• Instructions to follow
Where a record contains a picture, omit the picture and repeat the rest exactly.

=== Begin Enclosure ===

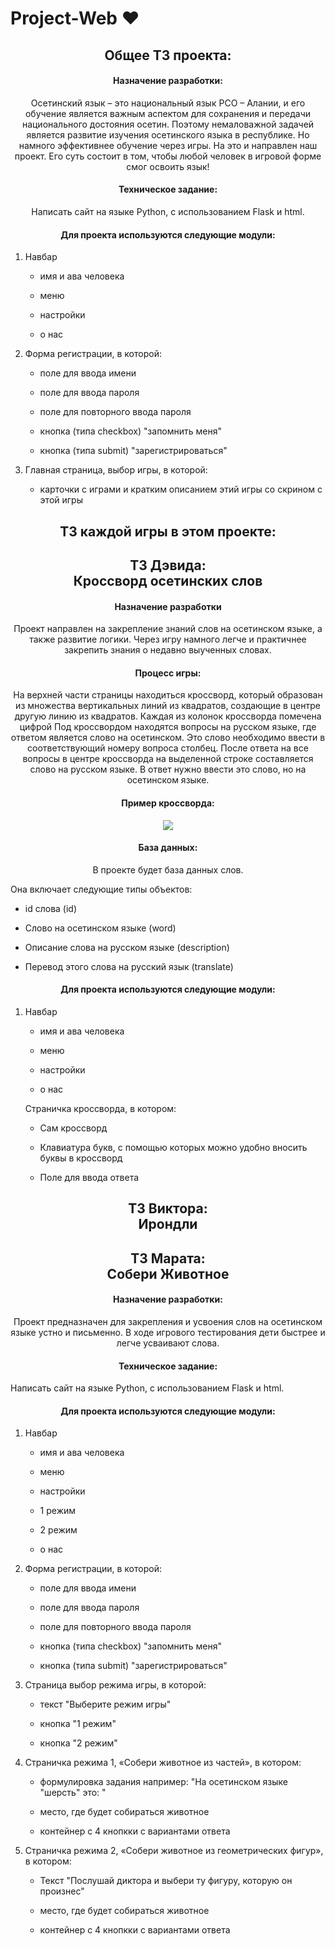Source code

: # Project-Web ❤️

<h2 align="center">
Общее ТЗ проекта:
</h2>


<h4 align="center"> 
Назначение разработки:
</h4>

<p align="center">
Осетинский язык – это национальный язык РСО – Алании, и его обучение является важным аспектом для сохранения и передачи национального достояния осетин. Поэтому немаловажной задачей является развитие изучения осетинского языка в республике. Но намного эффективнее обучение через игры. На это и направлен наш проект. Его суть состоит в том, чтобы любой человек в игровой форме смог освоить язык!
</p>

<h4 align="center">
Техническое задание:
</h4>

<p align="center">
Написать сайт на языке Python, с использованием Flask и html.
</p>

<h4 align="center">
Для проекта используются следующие модули:
</h4>

<ol>
    <li>
        <p>Навбар</p>
        <ul>
            <li>
                <p>имя и ава человека</p>
            </li>
            <li>
                <p>меню</p>
            </li>
             <li>
                <p>настройки</p>
            </li>
             <li>
                <p>о нас</p>
            </li>
        </ul>
    </li>
    <li>
        <p>Форма регистрации, в которой:</p>
        <ul>
            <li>
                <p>поле для ввода имени</p>
            </li>
            <li>
                <p>поле для ввода пароля</p>
            </li>
            <li>
                <p>поле для повторного ввода пароля</p>
            </li>
            <li>
                <p>кнопка (типа checkbox) "запомнить меня"</p>
            </li>
            <li>
                <p>кнопка (типа submit) "зарегистрироваться"</p>
            </li>
        </ul>
    </li>
    <li>
        <p>Главная страница, выбор игры, в которой: </p>
        <ul>
            <li>
                <p>карточки с играми и кратким описанием этий игры со скрином с этой игры</p>
            </li>
        </ul>
    </li>   
</ol>



<h2 align="center">
ТЗ каждой игры в этом проекте:
</h2>




<h2 align="center">
ТЗ Дэвида: <br> Кроссворд осетинских слов 
</h2>

<h4 align=center>
  Назначение разработки
</h4>

<p align=center>
  Проект направлен на закрепление знаний слов на осетинском языке, а также развитие логики. Через игру намного легче и практичнее закрепить знания о недавно выученных словах.
</p>

<h4 align="center"> 
Процесс игры:
</h4>

<p align="center">
На верхней части страницы находиться кроссворд, который образован из множества вертикальных линий из квадратов, создающие в центре другую линию из квадратов. Каждая из колонок кроссворда помечена цифрой
Под кроссвордом находятся вопросы на русском языке, где ответом является слово на осетинском. Это слово необходимо ввести в соответствующий номеру вопроса столбец.
После ответа на все вопросы в центре кроссворда на выделенной строке составляется слово на русском языке. В ответ нужно ввести это слово, но на осетинском языке.
</p>
 
<h4 align="center"> 
Пример кроссворда:
</h4>

<p align="center">
<img src=https://github.com/marathedziov/Project-Web/assets/134272993/32bc1f0a-5e02-465c-b948-3f92058acd11>
</p>
 
<h4 align="center"> 
База данных:
</h4>

<p align="center">
В проекте будет база данных слов.
  <p>Она включает следующие типы объектов:</p>
        <ul>
            <li>
                <p>id слова (id)</p>
            </li>
            <li>
                <p>Слово на осетинском языке (word)</p>
            </li>
            <li>
                <p>Описание слова на русском языке (description)</p>
            </li>
            <li>
                <p>Перевод этого слова на русский язык (translate)</p>
            </li>
        </ul>

<h4 align="center">
Для проекта используются следующие модули:
</h4>
<ol>
    <li>
        <p>Навбар</p>
        <ul>
            <li>
                <p>имя и ава человека</p>
            </li>
            <li>
                <p>меню</p>
            </li>
             <li>
                <p>настройки</p>
            </li>
             <li>
                <p>о нас</p>
            </li>
        </ul>
    </li>
      <p>Страничка кроссворда, в котором: </p>
        <ul>
            <li>
                <p>Сам кроссворд</p>
            </li>
            <li>
                <p>Клавиатура букв, с помощью которых можно удобно вносить буквы в кроссворд</p>
            </li>
            <li>
                <p>Поле для ввода ответа</p>
            </li>
        </ul>
    </li>
</ol>




<h2 align="center">
ТЗ Виктора: <br> Ирондли
</h2>




<h2 align="center">
ТЗ Марата: <br> Собери Животное
</h2>

<h4 align="center">
Назначение разработки:
</h4>

<p align="center">
Проект предназначен для закрепления и усвоения слов на осетинском языке устно и письменно.
В ходе игрового тестирования дети быстрее и легче усваивают слова. 
</p>

<h4 align="center">
Техническое задание:
</h4>

</p>
Написать сайт на языке Python, с использованием Flask и html.
</p>

<h4 align="center">
Для проекта используются следующие модули:
</h4>

<ol>
    <li>
        <p>Навбар</p>
        <ul>
            <li>
                <p>имя и ава человека</p>
            </li>
            <li>
                <p>меню</p>
            </li>
             <li>
                <p>настройки</p>
            </li>
            <li>
                <p>1 режим</p>
            </li>
            <li>
                <p>2 режим</p>
            </li>
             <li>
                <p>о нас</p>
            </li>
        </ul>
    </li>
    <li>
        <p>Форма регистрации, в которой:</p>
        <ul>
            <li>
                <p>поле для ввода имени</p>
            </li>
            <li>
                <p>поле для ввода пароля</p>
            </li>
            <li>
                <p>поле для повторного ввода пароля</p>
            </li>
            <li>
                <p>кнопка (типа checkbox) "запомнить меня"</p>
            </li>
            <li>
                <p>кнопка (типа submit) "зарегистрироваться"</p>
            </li>
        </ul>
    </li>
    <li>
        <p>Страница выбор режима игры, в которой: </p>
        <ul>
            <li>
                <p>текст "Выберите режим игры"</p>
            </li>
            <li>
                <p>кнопка "1 режим"</p>
            </li>
            <li>
                <p>кнопка "2 режим"</p>
            </li>
        </ul>
    </li>
    <li>
        <p>Страничка режима 1, «Собери животное из частей», в котором: </p>
        <ul>
            <li>
                <p>формулировка задания например: "На осетинском языке "шерсть" это: "</p>
            </li>
            <li>
                <p>место, где будет собираться животное</p>
            </li>
            <li>
                <p>контейнер с 4 кнопкки с вариантами ответа</p>
            </li>
        </ul>
    </li>
    <li>
        <p>Страничка режима 2, «Собери животное из геометрических фигур», в котором: </p>
         <ul>
            <li>
                <p>Текст "Послушай диктора и выбери ту фигуру, которую он произнес"</p>
            </li>
            <li>
                <p>место, где будет собираться животное</p>
            </li>
            <li>
                <p>контейнер с 4 кнопкки с вариантами ответа</p>
            </li>
        </ul>
    </li>
</ol>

=== End Enclosure ===

• Output of the task
Source code

: # Project-Web ❤️

<h2 align="center">
Общее ТЗ проекта:
</h2>


<h4 align="center"> 
Назначение разработки:
</h4>

<p align="center">
Осетинский язык – это национальный язык РСО – Алании, и его обучение является важным аспектом для сохранения и передачи национального достояния осетин. Поэтому немаловажной задачей является развитие изучения осетинского языка в республике. Но намного эффективнее обучение через игры. На это и направлен наш проект. Его суть состоит в том, чтобы любой человек в игровой форме смог освоить язык!
</p>

<h4 align="center">
Техническое задание:
</h4>

<p align="center">
Написать сайт на языке Python, с использованием Flask и html.
</p>

<h4 align="center">
Для проекта используются следующие модули:
</h4>

<ol>
    <li>
        <p>Навбар</p>
        <ul>
            <li>
                <p>имя и ава человека</p>
            </li>
            <li>
                <p>меню</p>
            </li>
             <li>
                <p>настройки</p>
            </li>
             <li>
                <p>о нас</p>
            </li>
        </ul>
    </li>
    <li>
        <p>Форма регистрации, в которой:</p>
        <ul>
            <li>
                <p>поле для ввода имени</p>
            </li>
            <li>
                <p>поле для ввода пароля</p>
            </li>
            <li>
                <p>поле для повторного ввода пароля</p>
            </li>
            <li>
                <p>кнопка (типа checkbox) "запомнить меня"</p>
            </li>
            <li>
                <p>кнопка (типа submit) "зарегистрироваться"</p>
            </li>
        </ul>
    </li>
    <li>
        <p>Главная страница, выбор игры, в которой: </p>
        <ul>
            <li>
                <p>карточки с играми и кратким описанием этий игры со скрином с этой игры</p>
            </li>
        </ul>
    </li>   
</ol>



<h2 align="center">
ТЗ каждой игры в этом проекте:
</h2>




<h2 align="center">
ТЗ Дэвида: <br> Кроссворд осетинских слов 
</h2>

<h4 align=center>
  Назначение разработки
</h4>

<p align=center>
  Проект направлен на закрепление знаний слов на осетинском языке, а также развитие логики. Через игру намного легче и практичнее закрепить знания о недавно выученных словах.
</p>

<h4 align="center"> 
Процесс игры:
</h4>

<p align="center">
На верхней части страницы находиться кроссворд, который образован из множества вертикальных линий из квадратов, создающие в центре другую линию из квадратов. Каждая из колонок кроссворда помечена цифрой
Под кроссвордом находятся вопросы на русском языке, где ответом является слово на осетинском. Это слово необходимо ввести в соответствующий номеру вопроса столбец.
После ответа на все вопросы в центре кроссворда на выделенной строке составляется слово на русском языке. В ответ нужно ввести это слово, но на осетинском языке.
</p>
 
<h4 align="center"> 
Пример кроссворда:
</h4>

<p align="center">
<img src=https://github.com/marathedziov/Project-Web/assets/134272993/32bc1f0a-5e02-465c-b948-3f92058acd11>
</p>
 
<h4 align="center"> 
База данных:
</h4>

<p align="center">
В проекте будет база данных слов.
  <p>Она включает следующие типы объектов:</p>
        <ul>
            <li>
                <p>id слова (id)</p>
            </li>
            <li>
                <p>Слово на осетинском языке (word)</p>
            </li>
            <li>
                <p>Описание слова на русском языке (description)</p>
            </li>
            <li>
                <p>Перевод этого слова на русский язык (translate)</p>
            </li>
        </ul>

<h4 align="center">
Для проекта используются следующие модули:
</h4>
<ol>
    <li>
        <p>Навбар</p>
        <ul>
            <li>
                <p>имя и ава человека</p>
            </li>
            <li>
                <p>меню</p>
            </li>
             <li>
                <p>настройки</p>
            </li>
             <li>
                <p>о нас</p>
            </li>
        </ul>
    </li>
      <p>Страничка кроссворда, в котором: </p>
        <ul>
            <li>
                <p>Сам кроссворд</p>
            </li>
            <li>
                <p>Клавиатура букв, с помощью которых можно удобно вносить буквы в кроссворд</p>
            </li>
            <li>
                <p>Поле для ввода ответа</p>
            </li>
        </ul>
    </li>
</ol>




<h2 align="center">
ТЗ Виктора: <br> Ирондли
</h2>




<h2 align="center">
ТЗ Марата: <br> Собери Животное
</h2>

<h4 align="center">
Назначение разработки:
</h4>

<p align="center">
Проект предназначен для закрепления и усвоения слов на осетинском языке устно и письменно.
В ходе игрового тестирования дети быстрее и легче усваивают слова. 
</p>

<h4 align="center">
Техническое задание:
</h4>

</p>
Написать сайт на языке Python, с использованием Flask и html.
</p>

<h4 align="center">
Для проекта используются следующие модули:
</h4>

<ol>
    <li>
        <p>Навбар</p>
        <ul>
            <li>
                <p>имя и ава человека</p>
            </li>
            <li>
                <p>меню</p>
            </li>
             <li>
                <p>настройки</p>
            </li>
            <li>
                <p>1 режим</p>
            </li>
            <li>
                <p>2 режим</p>
            </li>
             <li>
                <p>о нас</p>
            </li>
        </ul>
    </li>
    <li>
        <p>Форма регистрации, в которой:</p>
        <ul>
            <li>
                <p>поле для ввода имени</p>
            </li>
            <li>
                <p>поле для ввода пароля</p>
            </li>
            <li>
                <p>поле для повторного ввода пароля</p>
            </li>
            <li>
                <p>кнопка (типа checkbox) "запомнить меня"</p>
            </li>
            <li>
                <p>кнопка (типа submit) "зарегистрироваться"</p>
            </li>
        </ul>
    </li>
    <li>
        <p>Страница выбор режима игры, в которой: </p>
        <ul>
            <li>
                <p>текст "Выберите режим игры"</p>
            </li>
            <li>
                <p>кнопка "1 режим"</p>
            </li>
            <li>
                <p>кнопка "2 режим"</p>
            </li>
        </ul>
    </li>
    <li>
        <p>Страничка режима 1, «Собери животное из частей», в котором: </p>
        <ul>
            <li>
                <p>формулировка задания например: "На осетинском языке "шерсть" это: "</p>
            </li>
            <li>
                <p>место, где будет собираться животное</p>
            </li>
            <li>
                <p>контейнер с 4 кнопкки с вариантами ответа</p>
            </li>
        </ul>
    </li>
    <li>
        <p>Страничка режима 2, «Собери животное из геометрических фигур», в котором: </p>
         <ul>
            <li>
                <p>Текст "Послушай диктора и выбери ту фигуру, которую он произнес"</p>
            </li>
            <li>
                <p>место, где будет собираться животное</p>
            </li>
            <li>
                <p>контейнер с 4 кнопкки с вариантами ответа</p>
            </li>
        </ul>
    </li>
</ol>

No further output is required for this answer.